[DATA IN THIS EXERCISE Boundary: Start]

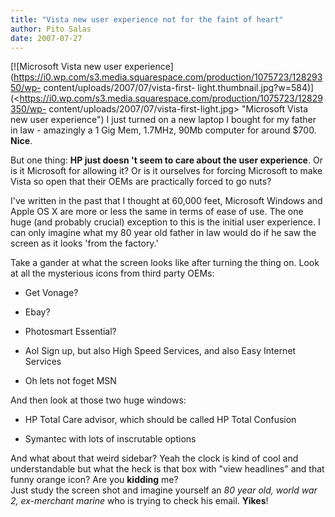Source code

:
 ```yaml
---
title: "Vista new user experience not for the faint of heart"
author: Pito Salas
date: 2007-07-27
---
```




[![Microsoft Vista new user
experience](https://i0.wp.com/s3.media.squarespace.com/production/1075723/12829350/wp-
content/uploads/2007/07/vista-first-
light.thumbnail.jpg?w=584)](<https://i0.wp.com/s3.media.squarespace.com/production/1075723/12829350/wp-
content/uploads/2007/07/vista-first-light.jpg> "Microsoft Vista new user
experience") I just turned on a new laptop I bought for my father in law -
amazingly a 1 Gig Mem, 1.7MHz, 90Mb computer for around $700. **Nice**.

But one thing: **HP just doesn 't seem to care about the user experience**. Or
is it Microsoft for allowing it? Or is it ourselves for forcing Microsoft to
make Vista so open that their OEMs are practically forced to go nuts?

I've written in the past that I thought at 60,000 feet, Microsoft Windows and
Apple OS X are more or less the same in terms of ease of use. The one huge
(and probably crucial) exception to this is the initial user experience. I can
only imagine what my 80 year old father in law would do if he saw the screen
as it looks 'from the factory.'

Take a gander at what the screen looks like after turning the thing on. Look
at all the mysterious icons from third party OEMs:

  * Get Vonage?

  * Ebay?

  * Photosmart Essential?

  * Aol Sign up, but also High Speed Services, and also Easy Internet Services

  * Oh lets not foget MSN

And then look at those two huge windows:

  * HP Total Care advisor, which should be called HP Total Confusion

  * Symantec with lots of inscrutable options

And what about that weird sidebar? Yeah the clock is kind of cool and
understandable but what the heck is that box with "view headlines" and that
funny orange icon? Are you **kidding** me?  
Just study the screen shot and imagine yourself an _80 year old, world war 2,
ex-merchant marine_ who is trying to check his email. **Yikes**!


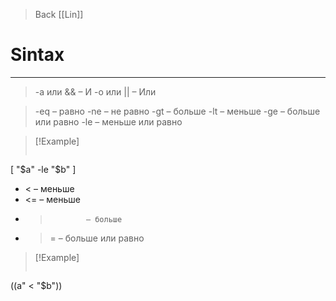 >Back
>[[Lin]]
# Sintax
---
> -a или &&	– И
> -o или ||	– Или

> -eq 		    – равно
> -ne 		    – не равно
> -gt 		    – больше
> -lt 		    – меньше
> -ge 		    – больше или равно
> -le 		    – меньше или равно

>[!Example]
>```
[ "$a" -le "$b" ]

- < 			– меньше 
- <= 			– меньше
- > 			– больше 
- >= 			– больше или равно 

>[!Example]
>```
((a" < "$b"))

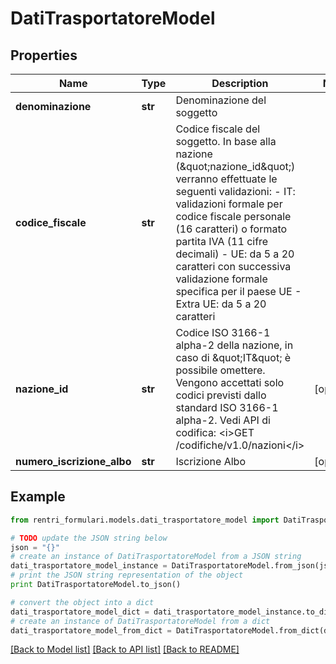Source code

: # DatiTrasportatoreModel


## Properties
Name | Type | Description | Notes
------------ | ------------- | ------------- | -------------
**denominazione** | **str** | Denominazione del soggetto | 
**codice_fiscale** | **str** | Codice fiscale del soggetto. In base alla nazione (\&quot;nazione_id\&quot;) verranno effettuate le seguenti validazioni: - IT: validazioni formale per codice fiscale personale (16 caratteri) o formato partita IVA (11 cifre decimali) - UE: da 5 a 20 caratteri con successiva validazione formale specifica per il paese UE - Extra UE: da 5 a 20 caratteri | 
**nazione_id** | **str** | Codice ISO 3166-1 alpha-2 della nazione, in caso di \&quot;IT\&quot; è possibile omettere.  Vengono accettati solo codici previsti dallo standard ISO 3166-1 alpha-2.  Vedi API di codifica: &lt;i&gt;GET /codifiche/v1.0/nazioni&lt;/i&gt; | [optional] 
**numero_iscrizione_albo** | **str** | Iscrizione Albo | [optional] 

## Example

```python
from rentri_formulari.models.dati_trasportatore_model import DatiTrasportatoreModel

# TODO update the JSON string below
json = "{}"
# create an instance of DatiTrasportatoreModel from a JSON string
dati_trasportatore_model_instance = DatiTrasportatoreModel.from_json(json)
# print the JSON string representation of the object
print DatiTrasportatoreModel.to_json()

# convert the object into a dict
dati_trasportatore_model_dict = dati_trasportatore_model_instance.to_dict()
# create an instance of DatiTrasportatoreModel from a dict
dati_trasportatore_model_from_dict = DatiTrasportatoreModel.from_dict(dati_trasportatore_model_dict)
```
[[Back to Model list]](../README.md#documentation-for-models) [[Back to API list]](../README.md#documentation-for-api-endpoints) [[Back to README]](../README.md)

[DATA IN THIS EXERCISE Boundary: End]

# WHAT IS EXPECTED
Write out all the data exactly, minus pictures.

# YOUR SOLUTION
Source code

:
 ```yaml
---
title: "Vista new user experience not for the faint of heart"
author: Pito Salas
date: 2007-07-27
---
```




[![Microsoft Vista new user
experience](https://i0.wp.com/s3.media.squarespace.com/production/1075723/12829350/wp-
content/uploads/2007/07/vista-first-
light.thumbnail.jpg?w=584)](<https://i0.wp.com/s3.media.squarespace.com/production/1075723/12829350/wp-
content/uploads/2007/07/vista-first-light.jpg> "Microsoft Vista new user
experience") I just turned on a new laptop I bought for my father in law -
amazingly a 1 Gig Mem, 1.7MHz, 90Mb computer for around $700. **Nice**.

But one thing: **HP just doesn 't seem to care about the user experience**. Or
is it Microsoft for allowing it? Or is it ourselves for forcing Microsoft to
make Vista so open that their OEMs are practically forced to go nuts?

I've written in the past that I thought at 60,000 feet, Microsoft Windows and
Apple OS X are more or less the same in terms of ease of use. The one huge
(and probably crucial) exception to this is the initial user experience. I can
only imagine what my 80 year old father in law would do if he saw the screen
as it looks 'from the factory.'

Take a gander at what the screen looks like after turning the thing on. Look
at all the mysterious icons from third party OEMs:

  * Get Vonage?

  * Ebay?

  * Photosmart Essential?

  * Aol Sign up, but also High Speed Services, and also Easy Internet Services

  * Oh lets not foget MSN

And then look at those two huge windows:

  * HP Total Care advisor, which should be called HP Total Confusion

  * Symantec with lots of inscrutable options

And what about that weird sidebar? Yeah the clock is kind of cool and
understandable but what the heck is that box with "view headlines" and that
funny orange icon? Are you **kidding** me?  
Just study the screen shot and imagine yourself an _80 year old, world war 2,
ex-merchant marine_ who is trying to check his email. **Yikes**!


 >Back
>[[Lin]]
# Sintax
---
> -a или &&	– И
> -o или ||	– Или

> -eq 		    – равно
> -ne 		    – не равно
> -gt 		    – больше
> -lt 		    – меньше
> -ge 		    – больше или равно
> -le 		    – меньше или равно

>[!Example]
>```
[ "$a" -le "$b" ]

- < 			– меньше 
- <= 			– меньше
- > 			– больше 
- >= 			– больше или равно 

>[!Example]
>```
((a" < "$b"))

Source code

: # DatiTrasportatoreModel


## Properties
Name | Type | Description | Notes
------------ | ------------- | ------------- | -------------
**denominazione** | **str** | Denominazione del soggetto | 
**codice_fiscale** | **str** | Codice fiscale del soggetto. In base alla nazione (\&quot;nazione_id\&quot;) verranno effettuate le seguenti validazioni: - IT: validazioni formale per codice fiscale personale (16 caratteri) o formato partita IVA (11 cifre decimali) - UE: da 5 a 20 caratteri con successiva validazione formale specifica per il paese UE - Extra UE: da 5 a 20 caratteri | 
**nazione_id** | **str** | Codice ISO 3166-1 alpha-2 della nazione, in caso di \&quot;IT\&quot; è possibile omettere.  Vengono accettati solo codici previsti dallo standard ISO 3166-1 alpha-2.  Vedi API di codifica: &lt;i&gt;GET /codifiche/v1.0/nazioni&lt;/i&gt; | [optional] 
**numero_iscrizione_albo** | **str** | Iscrizione Albo | [optional] 

## Example

```python
from rentri_formulari.models.dati_trasportatore_model import DatiTrasportatoreModel

# TODO update the JSON string below
json = "{}"
# create an instance of DatiTrasportatoreModel from a JSON string
dati_trasportatore_model_instance = DatiTrasportatoreModel.from_json(json)
# print the JSON string representation of the object
print DatiTrasportatoreModel.to_json()

# convert the object into a dict
dati_trasportatore_model_dict = dati_trasportatore_model_instance.to_dict()
# create an instance of DatiTrasportatoreModel from a dict
dati_trasportatore_model_from_dict = DatiTrasportatoreModel.from_dict(dati_trasportatore_model_dict)
```
[[Back to Model list]](../README.md#documentation-for-models) [[Back to API list]](../README.md#documentation-for-api-endpoints) [[Back to README]](../README.md)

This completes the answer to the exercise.